In [7]:
import os
import time
import pickle
import math
import json
from tqdm import tqdm
from copy import deepcopy

import random
import numpy as np


from datetime import datetime

import torch
import torch.nn.functional as F
import torch.optim as optim
import torch.nn as nn

from sklearn.metrics import roc_auc_score,mean_squared_error,mean_absolute_error, r2_score

from torch.autograd import Variable
from torch.utils.data import DataLoader, Dataset, Sampler, TensorDataset
from torch.utils.data.sampler import RandomSampler
    

import warnings
warnings.filterwarnings('ignore')

In [2]:
class Trainer():
    def __init__(self, lr, n_epochs, device, patience, lamda, alpha, model_name, 
                 gamma_rul_consistency=0.0, epsilon_drop=1.0): # <-- New parameters
        """
        Args:
            lr (float): Learning rate
            n_epochs (int): The number of training epoch
            device: 'cuda' or 'cpu'
            patience (int): How long to wait after last time validation loss improved.
            lamda (float): The weight of the main RUL loss
            alpha (List[float]): The weights of Capacity (SOH) loss
            model_name (str): The model save path
            gamma_rul_consistency (float): Weight for the RUL sequential consistency loss.
                                           Set to 0 to disable.
            epsilon_drop (float): Minimum expected RUL drop for consistency loss.
        """
        self.lr = lr
        self.n_epochs = n_epochs
        self.device = device
        self.patience = patience
        self.model_name = model_name
        self.lamda = lamda
        self.alpha = alpha
        self.gamma_rul_consistency = gamma_rul_consistency # <-- Store new param
        self.epsilon_drop = epsilon_drop                   # <-- Store new param

    def train(self, train_loader, valid_loader, model, load_model):
        model = model.to(self.device)
        device = self.device
        optimizer = optim.Adam(model.parameters(), lr=self.lr)
        model_name = self.model_name
        lamda = self.lamda
        alpha = self.alpha
        
        loss_fn = nn.MSELoss() # For main RUL and SOH losses
        early_stopping = EarlyStopping(self.patience, verbose=True)
        # loss_fn.to(self.device) # MSELoss doesn't need to be sent to device explicitly

        train_loss_main_rul_metric = [] # To track the main RUL MSE for reporting
        valid_loss_metric = [] # Validation metric (can be main RUL or combined SOH)
        total_combined_loss_log = [] # To log the actual loss optimized
        total_combined_loss_log_reg=[]
        total_combined_loss_log_rul=[]
        total_combined_loss_log_soh=[]

        for epoch in range(self.n_epochs):
            model.train()
            y_true_rul_epoch, y_pred_rul_epoch = [], [] # For main RUL metric
            batch_losses, batch_losses_reg,batch_losses_rul,batch_losses_soh = [],[],[],[] # Store combined loss from each batch

            for step, (x, y) in enumerate(train_loader):
                optimizer.zero_grad()
                
                x = x.to(device)
                y = y.to(device) # y[:,0] is true final RUL, y[:,1:] are 10 true SOHs

                # --- MODIFIED SECTION FOR LOSS CALCULATION ---
                # Ensure your model's forward pass is modified as discussed:
                # It should return: pred_final_rul, pred_soh_sequence, pred_rul_sequence
                pred_final_rul, pred_soh_sequence, pred_rul_sequence = model(x)
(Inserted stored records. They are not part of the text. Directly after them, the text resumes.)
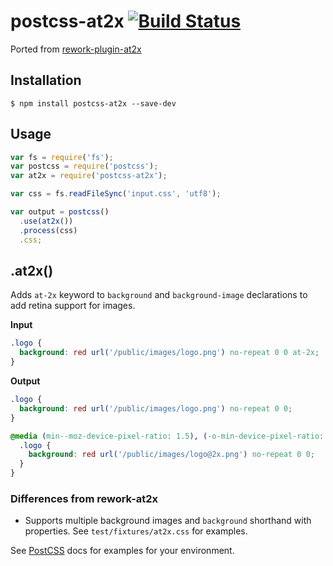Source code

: # postcss-at2x [![Build Status](https://travis-ci.org/simonsmith/postcss-at2x.svg)](https://travis-ci.org/simonsmith/postcss-at2x)

Ported from [rework-plugin-at2x](https://github.com/reworkcss/rework-plugin-at2x)

## Installation

```console
$ npm install postcss-at2x --save-dev
```

## Usage

```js
var fs = require('fs');
var postcss = require('postcss');
var at2x = require('postcss-at2x');

var css = fs.readFileSync('input.css', 'utf8');

var output = postcss()
  .use(at2x())
  .process(css)
  .css;
```

## .at2x()

Adds `at-2x` keyword to `background` and `background-image` declarations to add retina support for images.

**Input**

```css
.logo {
  background: red url('/public/images/logo.png') no-repeat 0 0 at-2x;
}
```

**Output**

```css
.logo {
  background: red url('/public/images/logo.png') no-repeat 0 0;
}

@media (min--moz-device-pixel-ratio: 1.5), (-o-min-device-pixel-ratio: 3/2), (-webkit-min-device-pixel-ratio: 1.5), (min-device-pixel-ratio: 1.5), (min-resolution: 144dpi), (min-resolution: 1.5dppx) {
  .logo {
    background: red url('/public/images/logo@2x.png') no-repeat 0 0;
  }
}
```

### Differences from rework-at2x

* Supports multiple background images and `background` shorthand with properties. See `test/fixtures/at2x.css` for examples.

See [PostCSS](https://github.com/postcss/postcss/) docs for examples for your environment.
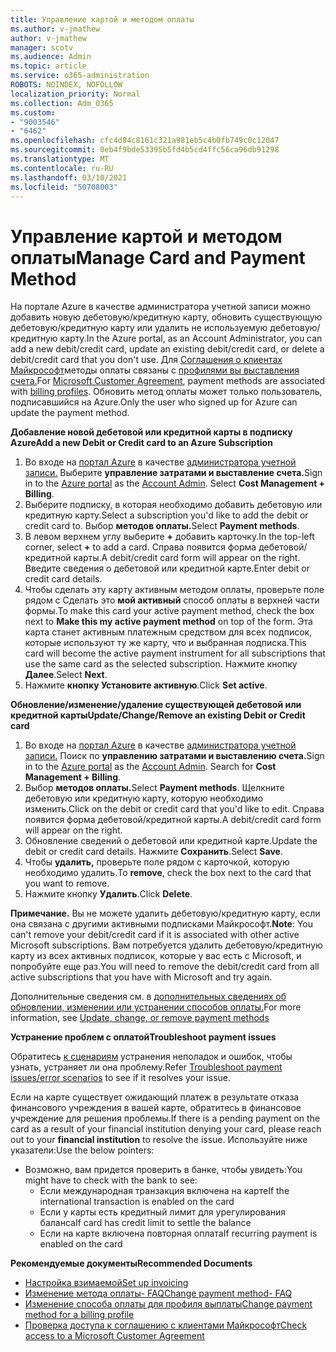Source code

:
```yaml
---
title: Управление картой и методом оплаты
ms.author: v-jmathew
author: v-jmathew
manager: scotv
ms.audience: Admin
ms.topic: article
ms.service: o365-administration
ROBOTS: NOINDEX, NOFOLLOW
localization_priority: Normal
ms.collection: Adm_O365
ms.custom:
- "9003546"
- "6462"
ms.openlocfilehash: cfc4d84c8161c321a981eb5c4b0fb749c0c12047
ms.sourcegitcommit: 0eb4f9bde53395b5fd4b5cd4ffc56ca96db91298
ms.translationtype: MT
ms.contentlocale: ru-RU
ms.lasthandoff: 03/10/2021
ms.locfileid: "50708003"
---
```

# <a name="manage-card-and-payment-method"></a><span data-ttu-id="275e4-102">Управление картой и методом оплаты</span><span class="sxs-lookup"><span data-stu-id="275e4-102">Manage Card and Payment Method</span></span>

<span data-ttu-id="275e4-103">На портале Azure в качестве администратора учетной записи можно добавить новую дебетовую/кредитную карту, обновить существующую дебетовую/кредитную карту или удалить не используемую дебетовую/кредитную карту.</span><span class="sxs-lookup"><span data-stu-id="275e4-103">In the Azure portal, as an Account Administrator, you can add a new debit/credit card, update an existing debit/credit card, or delete a debit/credit card that you don't use.</span></span> <span data-ttu-id="275e4-104">Для [Соглашения о клиентах Майкрософт](https://docs.microsoft.com/azure/billing/billing-how-to-change-credit-card?WT.mc_id=Portal-Microsoft_Azure_Support#check-access-to-a-microsoft-customer-agreement)методы оплаты связаны с [профилями вы выставления счета.](https://docs.microsoft.com/azure/billing/billing-how-to-change-credit-card?WT.mc_id=Portal-Microsoft_Azure_Support#change-payment-method-for-a-billing-profile)</span><span class="sxs-lookup"><span data-stu-id="275e4-104">For [Microsoft Customer Agreement](https://docs.microsoft.com/azure/billing/billing-how-to-change-credit-card?WT.mc_id=Portal-Microsoft_Azure_Support#check-access-to-a-microsoft-customer-agreement), payment methods are associated with [billing profiles](https://docs.microsoft.com/azure/billing/billing-how-to-change-credit-card?WT.mc_id=Portal-Microsoft_Azure_Support#change-payment-method-for-a-billing-profile).</span></span> <span data-ttu-id="275e4-105">Обновить метод оплаты может только пользователь, подписавшийся на Azure.</span><span class="sxs-lookup"><span data-stu-id="275e4-105">Only the user who signed up for Azure can update the payment method.</span></span>

<span data-ttu-id="275e4-106">**Добавление новой дебетовой или кредитной карты в подписку Azure**</span><span class="sxs-lookup"><span data-stu-id="275e4-106">**Add a new Debit or Credit card to an Azure Subscription**</span></span>

1. <span data-ttu-id="275e4-107">Во входе на [портал Azure](https://ms.portal.azure.com/) в качестве [администратора учетной записи.](https://docs.microsoft.com/azure/cost-management-billing/manage/billing-subscription-transfer?WT.mc_id=Portal-Microsoft_Azure_Support#whoisaa) Выберите **управление затратами и выставление счета.**</span><span class="sxs-lookup"><span data-stu-id="275e4-107">Sign in to the [Azure portal](https://ms.portal.azure.com/) as the [Account Admin](https://docs.microsoft.com/azure/cost-management-billing/manage/billing-subscription-transfer?WT.mc_id=Portal-Microsoft_Azure_Support#whoisaa). Select **Cost Management + Billing**.</span></span>
2. <span data-ttu-id="275e4-108">Выберите подписку, в которая необходимо добавить дебетовую или кредитную карту.</span><span class="sxs-lookup"><span data-stu-id="275e4-108">Select a subscription you'd like to add the debit or credit card to.</span></span> <span data-ttu-id="275e4-109">Выбор **методов оплаты.**</span><span class="sxs-lookup"><span data-stu-id="275e4-109">Select **Payment methods**.</span></span>
3. <span data-ttu-id="275e4-110">В левом верхнем углу выберите **+** добавить карточку.</span><span class="sxs-lookup"><span data-stu-id="275e4-110">In the top-left corner, select **+** to add a card.</span></span> <span data-ttu-id="275e4-111">Справа появится форма дебетовой/кредитной карты.</span><span class="sxs-lookup"><span data-stu-id="275e4-111">A debit/credit card form will appear on the right.</span></span> <span data-ttu-id="275e4-112">Введите сведения о дебетовой или кредитной карте.</span><span class="sxs-lookup"><span data-stu-id="275e4-112">Enter debit or credit card details.</span></span>
4. <span data-ttu-id="275e4-113">Чтобы сделать эту карту активным методом оплаты, проверьте поле рядом с Сделать это **мой активный** способ оплаты в верхней части формы.</span><span class="sxs-lookup"><span data-stu-id="275e4-113">To make this card your active payment method, check the box next to **Make this my active payment method** on top of the form.</span></span> <span data-ttu-id="275e4-114">Эта карта станет активным платежным средством для всех подписок, которые используют ту же карту, что и выбранная подписка.</span><span class="sxs-lookup"><span data-stu-id="275e4-114">This card will become the active payment instrument for all subscriptions that use the same card as the selected subscription.</span></span> <span data-ttu-id="275e4-115">Нажмите кнопку **Далее**.</span><span class="sxs-lookup"><span data-stu-id="275e4-115">Select **Next**.</span></span>
5. <span data-ttu-id="275e4-116">Нажмите **кнопку Установите активную**.</span><span class="sxs-lookup"><span data-stu-id="275e4-116">Click **Set active**.</span></span> 
 
<span data-ttu-id="275e4-117">**Обновление/изменение/удаление существующей дебетовой или кредитной карты**</span><span class="sxs-lookup"><span data-stu-id="275e4-117">**Update/Change/Remove an existing Debit or Credit card**</span></span>

1.  <span data-ttu-id="275e4-118">Во входе на [портал Azure](https://portal.azure.com/) в качестве [администратора учетной записи.](https://docs.microsoft.com/azure/billing/billing-subscription-transfer?WT.mc_id=Portal-Microsoft_Azure_Support#whoisaa) Поиск по **управлению затратами и выставлению счета.**</span><span class="sxs-lookup"><span data-stu-id="275e4-118">Sign in to the [Azure portal](https://portal.azure.com/) as the [Account Admin](https://docs.microsoft.com/azure/billing/billing-subscription-transfer?WT.mc_id=Portal-Microsoft_Azure_Support#whoisaa). Search for **Cost Management + Billing**.</span></span>
2.  <span data-ttu-id="275e4-119">Выбор **методов оплаты.**</span><span class="sxs-lookup"><span data-stu-id="275e4-119">Select **Payment methods**.</span></span> <span data-ttu-id="275e4-120">Щелкните дебетовую или кредитную карту, которую необходимо изменить.</span><span class="sxs-lookup"><span data-stu-id="275e4-120">Click on the debit or credit card that you'd like to edit.</span></span> <span data-ttu-id="275e4-121">Справа появится форма дебетовой/кредитной карты.</span><span class="sxs-lookup"><span data-stu-id="275e4-121">A debit/credit card form will appear on the right.</span></span>
3.  <span data-ttu-id="275e4-122">Обновление сведений о дебетовой или кредитной карте.</span><span class="sxs-lookup"><span data-stu-id="275e4-122">Update the debit or credit card details.</span></span> <span data-ttu-id="275e4-123">Нажмите **Сохранить**.</span><span class="sxs-lookup"><span data-stu-id="275e4-123">Select **Save**.</span></span>
4.  <span data-ttu-id="275e4-124">Чтобы **удалить,** проверьте поле рядом с карточкой, которую необходимо удалить.</span><span class="sxs-lookup"><span data-stu-id="275e4-124">To **remove**, check the box next to the card that you want to remove.</span></span>
5.  <span data-ttu-id="275e4-125">Нажмите кнопку **Удалить**.</span><span class="sxs-lookup"><span data-stu-id="275e4-125">Click **Delete**.</span></span>

<span data-ttu-id="275e4-126">**Примечание.** Вы не можете удалить дебетовую/кредитную карту, если она связана с другими активными подписками Майкрософт.</span><span class="sxs-lookup"><span data-stu-id="275e4-126">**Note**: You can't remove your debit/credit card if it is associated with other active Microsoft subscriptions.</span></span> <span data-ttu-id="275e4-127">Вам потребуется удалить дебетовую/кредитную карту из всех активных подписок, которые у вас есть с Microsoft, и попробуйте еще раз.</span><span class="sxs-lookup"><span data-stu-id="275e4-127">You will need to remove the debit/credit card from all active subscriptions that you have with Microsoft and try again.</span></span>

<span data-ttu-id="275e4-128">Дополнительные сведения см. в [дополнительных сведениях об обновлении, изменении или устранении способов оплаты.](https://docs.microsoft.com/azure/billing/billing-how-to-change-credit-card?WT.mc_id=Portal-Microsoft_Azure_Support)</span><span class="sxs-lookup"><span data-stu-id="275e4-128">For more information, see [Update, change, or remove payment methods](https://docs.microsoft.com/azure/billing/billing-how-to-change-credit-card?WT.mc_id=Portal-Microsoft_Azure_Support)</span></span>

<span data-ttu-id="275e4-129">**Устранение проблем с оплатой**</span><span class="sxs-lookup"><span data-stu-id="275e4-129">**Troubleshoot payment issues**</span></span>

<span data-ttu-id="275e4-130">Обратитесь [к сценариям](https://docs.microsoft.com/azure/cost-management-billing/manage/billing-troubleshoot-azure-payment-issues) устранения неполадок и ошибок, чтобы узнать, устраняет ли она проблему.</span><span class="sxs-lookup"><span data-stu-id="275e4-130">Refer [Troubleshoot payment issues/error scenarios](https://docs.microsoft.com/azure/cost-management-billing/manage/billing-troubleshoot-azure-payment-issues) to see if it resolves your issue.</span></span>

<span data-ttu-id="275e4-131">Если на карте существует ожидающий платеж в результате отказа финансового учреждения в  вашей карте, обратитесь в финансовое учреждение для решения проблемы.</span><span class="sxs-lookup"><span data-stu-id="275e4-131">If there is a pending payment on the card as a result of your financial institution denying your card, please reach out to your **financial institution** to resolve the issue.</span></span> <span data-ttu-id="275e4-132">Используйте ниже указатели:</span><span class="sxs-lookup"><span data-stu-id="275e4-132">Use the below pointers:</span></span>

- <span data-ttu-id="275e4-133">Возможно, вам придется проверить в банке, чтобы увидеть:</span><span class="sxs-lookup"><span data-stu-id="275e4-133">You might have to check with the bank to see:</span></span> 
    - <span data-ttu-id="275e4-134">Если международная транзакция включена на карте</span><span class="sxs-lookup"><span data-stu-id="275e4-134">If the international transaction is enabled on the card</span></span>
    - <span data-ttu-id="275e4-135">Если у карты есть кредитный лимит для урегулирования баланса</span><span class="sxs-lookup"><span data-stu-id="275e4-135">If card has credit limit to settle the balance</span></span>
    - <span data-ttu-id="275e4-136">Если на карте включена повторная оплата</span><span class="sxs-lookup"><span data-stu-id="275e4-136">If recurring payment is enabled on the card</span></span>

<span data-ttu-id="275e4-137">**Рекомендуемые документы**</span><span class="sxs-lookup"><span data-stu-id="275e4-137">**Recommended Documents**</span></span>

- [<span data-ttu-id="275e4-138">Настройка взимаемой</span><span class="sxs-lookup"><span data-stu-id="275e4-138">Set up invoicing</span></span>](https://docs.microsoft.com/azure/cost-management-billing/manage/pay-by-invoice)
- [<span data-ttu-id="275e4-139">Изменение метода оплаты- FAQ</span><span class="sxs-lookup"><span data-stu-id="275e4-139">Change payment method- FAQ</span></span>](https://docs.microsoft.com/azure/cost-management-billing/manage/change-credit-card?WT.mc_id=Portal-Microsoft_Azure_Support#frequently-asked-questions)
- [<span data-ttu-id="275e4-140">Изменение способа оплаты для профиля выплаты</span><span class="sxs-lookup"><span data-stu-id="275e4-140">Change payment method for a billing profile</span></span>](https://docs.microsoft.com/azure/cost-management-billing/manage/change-credit-card?WT.mc_id=Portal-Microsoft_Azure_Support#change-payment-method-for-a-billing-profile)
- [<span data-ttu-id="275e4-141">Проверка доступа к соглашению с клиентами Майкрософт</span><span class="sxs-lookup"><span data-stu-id="275e4-141">Check access to a Microsoft Customer Agreement</span></span>](https://docs.microsoft.com/azure/cost-management-billing/manage/change-credit-card?WT.mc_id=Portal-Microsoft_Azure_Support#check-access-to-a-microsoft-customer-agreement)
                # 1. Main RUL Loss (on the single final RUL prediction)
                # Ensure pred_final_rul is correctly shaped (B, 1) or (B,) for y[:,0] (B,)
                loss_main_rul = lamda * loss_fn(pred_final_rul.squeeze(), y[:, 0])
                
                # 2. SOH Loss (on the sequence of 10 SOH predictions)
                loss_main_soh = torch.tensor(0.0, device=device)
                # y has shape (batch_size, 11) -> 1 RUL + 10 SOH
                # So, y.shape[1] - 1 = 10 (number of SOH values)
                num_soh_points = pred_soh_sequence.shape[1] # Should be 10
                for i in range(num_soh_points):
                    loss_main_soh += loss_fn(pred_soh_sequence[:, i], y[:, i + 1]) * alpha[i]
                
                # 3. RUL Sequential Consistency Loss (New)
                loss_rul_consistency = torch.tensor(0.0, device=device)
                if self.gamma_rul_consistency > 0 and pred_rul_sequence is not None:
                    loss_rul_consistency = self.gamma_rul_consistency * \
                        compute_rul_sequential_consistency_loss(
                            pred_rul_sequence, 
                            self.epsilon_drop, 
                            device
                        )
                
                # Total loss for this batch
                current_batch_total_loss = loss_main_rul + loss_main_soh + loss_rul_consistency
                # --- END OF MODIFIED SECTION ---

                current_batch_total_loss.backward()
                optimizer.step()
                batch_losses.append(current_batch_total_loss.cpu().detach().numpy())
                batch_losses_reg.append(loss_rul_consistency.cpu().detach().numpy())
                batch_losses_rul.append(loss_main_rul.cpu().detach().numpy())
                batch_losses_soh.append(loss_main_soh.cpu().detach().numpy())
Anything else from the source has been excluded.